(EXERCISE INPUTS begins)

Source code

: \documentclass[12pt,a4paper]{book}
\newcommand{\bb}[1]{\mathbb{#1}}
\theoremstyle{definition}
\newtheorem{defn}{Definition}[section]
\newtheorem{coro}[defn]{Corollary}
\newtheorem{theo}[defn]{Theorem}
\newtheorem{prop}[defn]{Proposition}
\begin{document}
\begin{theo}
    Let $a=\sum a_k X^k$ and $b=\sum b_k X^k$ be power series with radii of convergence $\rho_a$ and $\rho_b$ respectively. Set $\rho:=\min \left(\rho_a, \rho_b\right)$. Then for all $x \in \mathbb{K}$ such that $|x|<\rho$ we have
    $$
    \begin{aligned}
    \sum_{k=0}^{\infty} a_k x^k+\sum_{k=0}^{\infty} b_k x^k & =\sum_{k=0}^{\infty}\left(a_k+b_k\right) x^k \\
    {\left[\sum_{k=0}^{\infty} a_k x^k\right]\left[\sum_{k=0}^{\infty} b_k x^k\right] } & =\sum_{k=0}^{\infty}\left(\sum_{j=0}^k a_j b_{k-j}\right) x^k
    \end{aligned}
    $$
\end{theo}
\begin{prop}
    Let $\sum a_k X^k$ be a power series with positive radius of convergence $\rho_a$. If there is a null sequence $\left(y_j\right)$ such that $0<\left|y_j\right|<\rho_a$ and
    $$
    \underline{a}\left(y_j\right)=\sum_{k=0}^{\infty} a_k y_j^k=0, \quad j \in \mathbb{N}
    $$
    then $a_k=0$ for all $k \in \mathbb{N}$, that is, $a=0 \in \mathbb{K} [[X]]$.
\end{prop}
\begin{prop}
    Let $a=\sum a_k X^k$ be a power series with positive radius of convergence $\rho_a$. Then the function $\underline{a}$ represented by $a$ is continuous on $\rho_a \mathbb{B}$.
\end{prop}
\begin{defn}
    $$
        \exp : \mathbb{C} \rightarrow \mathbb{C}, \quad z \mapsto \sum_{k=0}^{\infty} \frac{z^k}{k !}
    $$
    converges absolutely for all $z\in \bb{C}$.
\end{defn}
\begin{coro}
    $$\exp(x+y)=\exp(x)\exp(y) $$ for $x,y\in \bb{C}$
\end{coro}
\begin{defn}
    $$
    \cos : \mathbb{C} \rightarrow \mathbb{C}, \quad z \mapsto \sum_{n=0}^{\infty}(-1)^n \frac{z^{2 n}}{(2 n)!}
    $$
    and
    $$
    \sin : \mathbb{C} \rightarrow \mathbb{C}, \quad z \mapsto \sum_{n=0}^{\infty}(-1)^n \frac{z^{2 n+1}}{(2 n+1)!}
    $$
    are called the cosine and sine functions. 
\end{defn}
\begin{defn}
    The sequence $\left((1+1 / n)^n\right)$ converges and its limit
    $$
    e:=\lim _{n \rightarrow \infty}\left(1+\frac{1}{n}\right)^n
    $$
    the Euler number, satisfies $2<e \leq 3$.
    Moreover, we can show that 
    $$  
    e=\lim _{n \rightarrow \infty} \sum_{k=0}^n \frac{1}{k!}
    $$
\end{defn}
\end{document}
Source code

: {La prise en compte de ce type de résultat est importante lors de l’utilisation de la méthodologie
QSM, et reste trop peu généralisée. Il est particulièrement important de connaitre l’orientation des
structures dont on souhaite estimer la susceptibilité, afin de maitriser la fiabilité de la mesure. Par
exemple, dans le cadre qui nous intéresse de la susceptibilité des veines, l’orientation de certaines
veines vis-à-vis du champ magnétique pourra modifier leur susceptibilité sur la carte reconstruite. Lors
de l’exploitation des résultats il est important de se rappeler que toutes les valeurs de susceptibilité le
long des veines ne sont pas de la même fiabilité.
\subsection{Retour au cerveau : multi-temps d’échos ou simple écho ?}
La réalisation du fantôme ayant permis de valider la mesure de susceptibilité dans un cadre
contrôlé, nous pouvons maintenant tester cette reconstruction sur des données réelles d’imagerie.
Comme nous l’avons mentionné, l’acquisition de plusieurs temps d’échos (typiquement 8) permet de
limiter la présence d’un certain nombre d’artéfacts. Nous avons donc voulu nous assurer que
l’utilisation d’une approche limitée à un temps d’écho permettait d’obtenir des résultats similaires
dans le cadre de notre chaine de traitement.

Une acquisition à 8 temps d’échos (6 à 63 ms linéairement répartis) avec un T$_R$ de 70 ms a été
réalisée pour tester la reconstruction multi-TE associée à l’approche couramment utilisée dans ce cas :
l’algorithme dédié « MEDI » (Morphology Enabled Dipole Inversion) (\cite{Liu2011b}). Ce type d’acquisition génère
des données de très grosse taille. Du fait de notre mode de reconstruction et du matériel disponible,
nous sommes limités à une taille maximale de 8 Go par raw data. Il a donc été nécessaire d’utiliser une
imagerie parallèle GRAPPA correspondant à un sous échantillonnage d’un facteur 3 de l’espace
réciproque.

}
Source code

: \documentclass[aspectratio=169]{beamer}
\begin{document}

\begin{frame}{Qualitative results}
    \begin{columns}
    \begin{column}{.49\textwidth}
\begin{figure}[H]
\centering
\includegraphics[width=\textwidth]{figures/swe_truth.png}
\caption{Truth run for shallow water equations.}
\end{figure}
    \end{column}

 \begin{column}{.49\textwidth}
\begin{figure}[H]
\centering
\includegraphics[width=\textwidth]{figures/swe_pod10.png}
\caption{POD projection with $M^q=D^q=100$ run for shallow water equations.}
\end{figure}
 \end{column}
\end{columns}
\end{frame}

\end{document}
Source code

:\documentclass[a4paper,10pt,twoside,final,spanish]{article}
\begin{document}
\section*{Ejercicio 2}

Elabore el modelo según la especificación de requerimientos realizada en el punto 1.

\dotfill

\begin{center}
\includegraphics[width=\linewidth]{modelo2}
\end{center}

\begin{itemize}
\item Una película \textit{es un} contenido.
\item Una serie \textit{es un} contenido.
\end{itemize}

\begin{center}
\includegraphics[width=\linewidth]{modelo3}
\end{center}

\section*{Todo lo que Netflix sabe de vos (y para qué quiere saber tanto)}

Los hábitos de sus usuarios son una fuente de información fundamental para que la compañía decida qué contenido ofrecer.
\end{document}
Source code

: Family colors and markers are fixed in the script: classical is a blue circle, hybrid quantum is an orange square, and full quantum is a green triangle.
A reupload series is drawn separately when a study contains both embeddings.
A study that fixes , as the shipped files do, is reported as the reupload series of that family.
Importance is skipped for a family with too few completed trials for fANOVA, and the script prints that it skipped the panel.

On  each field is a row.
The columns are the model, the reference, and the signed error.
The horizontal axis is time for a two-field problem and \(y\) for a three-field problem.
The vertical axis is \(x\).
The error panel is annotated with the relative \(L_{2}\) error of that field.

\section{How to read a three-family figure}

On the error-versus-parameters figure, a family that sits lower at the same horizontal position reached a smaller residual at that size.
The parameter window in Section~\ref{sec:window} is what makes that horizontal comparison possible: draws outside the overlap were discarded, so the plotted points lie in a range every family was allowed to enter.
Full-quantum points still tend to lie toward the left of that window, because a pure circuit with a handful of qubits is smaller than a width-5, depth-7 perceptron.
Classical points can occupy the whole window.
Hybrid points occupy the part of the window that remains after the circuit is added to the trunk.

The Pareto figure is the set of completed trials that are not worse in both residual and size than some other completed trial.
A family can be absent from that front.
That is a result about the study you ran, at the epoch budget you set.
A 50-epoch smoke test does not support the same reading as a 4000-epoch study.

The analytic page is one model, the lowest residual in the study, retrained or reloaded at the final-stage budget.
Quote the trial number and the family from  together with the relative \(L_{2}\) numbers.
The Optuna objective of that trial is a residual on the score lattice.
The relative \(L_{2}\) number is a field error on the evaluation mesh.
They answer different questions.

(EXERCISE INPUTS ends)

** WHAT IS BEING ASKED **
Down to the last line, give the records again exactly.

** TASK RESULT **
Source code

: \documentclass[12pt,a4paper]{book}
\newcommand{\bb}[1]{\mathbb{#1}}
\theoremstyle{definition}
\newtheorem{defn}{Definition}[section]
\newtheorem{coro}[defn]{Corollary}
\newtheorem{theo}[defn]{Theorem}
\newtheorem{prop}[defn]{Proposition}
\begin{document}
\begin{theo}
    Let $a=\sum a_k X^k$ and $b=\sum b_k X^k$ be power series with radii of convergence $\rho_a$ and $\rho_b$ respectively. Set $\rho:=\min \left(\rho_a, \rho_b\right)$. Then for all $x \in \mathbb{K}$ such that $|x|<\rho$ we have
    $$
    \begin{aligned}
    \sum_{k=0}^{\infty} a_k x^k+\sum_{k=0}^{\infty} b_k x^k & =\sum_{k=0}^{\infty}\left(a_k+b_k\right) x^k \\
    {\left[\sum_{k=0}^{\infty} a_k x^k\right]\left[\sum_{k=0}^{\infty} b_k x^k\right] } & =\sum_{k=0}^{\infty}\left(\sum_{j=0}^k a_j b_{k-j}\right) x^k
    \end{aligned}
    $$
\end{theo}
\begin{prop}
    Let $\sum a_k X^k$ be a power series with positive radius of convergence $\rho_a$. If there is a null sequence $\left(y_j\right)$ such that $0<\left|y_j\right|<\rho_a$ and
    $$
    \underline{a}\left(y_j\right)=\sum_{k=0}^{\infty} a_k y_j^k=0, \quad j \in \mathbb{N}
    $$
    then $a_k=0$ for all $k \in \mathbb{N}$, that is, $a=0 \in \mathbb{K} [[X]]$.
\end{prop}
\begin{prop}
    Let $a=\sum a_k X^k$ be a power series with positive radius of convergence $\rho_a$. Then the function $\underline{a}$ represented by $a$ is continuous on $\rho_a \mathbb{B}$.
\end{prop}
\begin{defn}
    $$
        \exp : \mathbb{C} \rightarrow \mathbb{C}, \quad z \mapsto \sum_{k=0}^{\infty} \frac{z^k}{k !}
    $$
    converges absolutely for all $z\in \bb{C}$.
\end{defn}
\begin{coro}
    $$\exp(x+y)=\exp(x)\exp(y) $$ for $x,y\in \bb{C}$
\end{coro}
\begin{defn}
    $$
    \cos : \mathbb{C} \rightarrow \mathbb{C}, \quad z \mapsto \sum_{n=0}^{\infty}(-1)^n \frac{z^{2 n}}{(2 n)!}
    $$
    and
    $$
    \sin : \mathbb{C} \rightarrow \mathbb{C}, \quad z \mapsto \sum_{n=0}^{\infty}(-1)^n \frac{z^{2 n+1}}{(2 n+1)!}
    $$
    are called the cosine and sine functions. 
\end{defn}
\begin{defn}
    The sequence $\left((1+1 / n)^n\right)$ converges and its limit
    $$
    e:=\lim _{n \rightarrow \infty}\left(1+\frac{1}{n}\right)^n
    $$
    the Euler number, satisfies $2<e \leq 3$.
    Moreover, we can show that 
    $$  
    e=\lim _{n \rightarrow \infty} \sum_{k=0}^n \frac{1}{k!}
    $$
\end{defn}
\end{document}
Source code

: {La prise en compte de ce type de résultat est importante lors de l’utilisation de la méthodologie
QSM, et reste trop peu généralisée. Il est particulièrement important de connaitre l’orientation des
structures dont on souhaite estimer la susceptibilité, afin de maitriser la fiabilité de la mesure. Par
exemple, dans le cadre qui nous intéresse de la susceptibilité des veines, l’orientation de certaines
veines vis-à-vis du champ magnétique pourra modifier leur susceptibilité sur la carte reconstruite. Lors
de l’exploitation des résultats il est important de se rappeler que toutes les valeurs de susceptibilité le
long des veines ne sont pas de la même fiabilité.
\subsection{Retour au cerveau : multi-temps d’échos ou simple écho ?}
La réalisation du fantôme ayant permis de valider la mesure de susceptibilité dans un cadre
contrôlé, nous pouvons maintenant tester cette reconstruction sur des données réelles d’imagerie.
Comme nous l’avons mentionné, l’acquisition de plusieurs temps d’échos (typiquement 8) permet de
limiter la présence d’un certain nombre d’artéfacts. Nous avons donc voulu nous assurer que
l’utilisation d’une approche limitée à un temps d’écho permettait d’obtenir des résultats similaires
dans le cadre de notre chaine de traitement.

Une acquisition à 8 temps d’échos (6 à 63 ms linéairement répartis) avec un T$_R$ de 70 ms a été
réalisée pour tester la reconstruction multi-TE associée à l’approche couramment utilisée dans ce cas :
l’algorithme dédié « MEDI » (Morphology Enabled Dipole Inversion) (\cite{Liu2011b}). Ce type d’acquisition génère
des données de très grosse taille. Du fait de notre mode de reconstruction et du matériel disponible,
nous sommes limités à une taille maximale de 8 Go par raw data. Il a donc été nécessaire d’utiliser une
imagerie parallèle GRAPPA correspondant à un sous échantillonnage d’un facteur 3 de l’espace
réciproque.

}
Source code

: \documentclass[aspectratio=169]{beamer}
\begin{document}

\begin{frame}{Qualitative results}
    \begin{columns}
    \begin{column}{.49\textwidth}
\begin{figure}[H]
\centering
\includegraphics[width=\textwidth]{figures/swe_truth.png}
\caption{Truth run for shallow water equations.}
\end{figure}
    \end{column}

 \begin{column}{.49\textwidth}
\begin{figure}[H]
\centering
\includegraphics[width=\textwidth]{figures/swe_pod10.png}
\caption{POD projection with $M^q=D^q=100$ run for shallow water equations.}
\end{figure}
 \end{column}
\end{columns}
\end{frame}

\end{document}
Source code

:\documentclass[a4paper,10pt,twoside,final,spanish]{article}
\begin{document}
\section*{Ejercicio 2}

Elabore el modelo según la especificación de requerimientos realizada en el punto 1.

\dotfill

\begin{center}
\includegraphics[width=\linewidth]{modelo2}
\end{center}

\begin{itemize}
\item Una película \textit{es un} contenido.
\item Una serie \textit{es un} contenido.
\end{itemize}

\begin{center}
\includegraphics[width=\linewidth]{modelo3}
\end{center}

\section*{Todo lo que Netflix sabe de vos (y para qué quiere saber tanto)}

Los hábitos de sus usuarios son una fuente de información fundamental para que la compañía decida qué contenido ofrecer.
\end{document}
Source code

: Family colors and markers are fixed in the script: classical is a blue circle, hybrid quantum is an orange square, and full quantum is a green triangle.
A reupload series is drawn separately when a study contains both embeddings.
A study that fixes , as the shipped files do, is reported as the reupload series of that family.
Importance is skipped for a family with too few completed trials for fANOVA, and the script prints that it skipped the panel.

On  each field is a row.
The columns are the model, the reference, and the signed error.
The horizontal axis is time for a two-field problem and \(y\) for a three-field problem.
The vertical axis is \(x\).
The error panel is annotated with the relative \(L_{2}\) error of that field.

\section{How to read a three-family figure}

On the error-versus-parameters figure, a family that sits lower at the same horizontal position reached a smaller residual at that size.
The parameter window in Section~\ref{sec:window} is what makes that horizontal comparison possible: draws outside the overlap were discarded, so the plotted points lie in a range every family was allowed to enter.
Full-quantum points still tend to lie toward the left of that window, because a pure circuit with a handful of qubits is smaller than a width-5, depth-7 perceptron.
Classical points can occupy the whole window.
Hybrid points occupy the part of the window that remains after the circuit is added to the trunk.

The Pareto figure is the set of completed trials that are not worse in both residual and size than some other completed trial.
A family can be absent from that front.
That is a result about the study you ran, at the epoch budget you set.
A 50-epoch smoke test does not support the same reading as a 4000-epoch study.

The analytic page is one model, the lowest residual in the study, retrained or reloaded at the final-stage budget.
Quote the trial number and the family from  together with the relative \(L_{2}\) numbers.
The Optuna objective of that trial is a residual on the score lattice.
The relative \(L_{2}\) number is a field error on the evaluation mesh.
They answer different questions.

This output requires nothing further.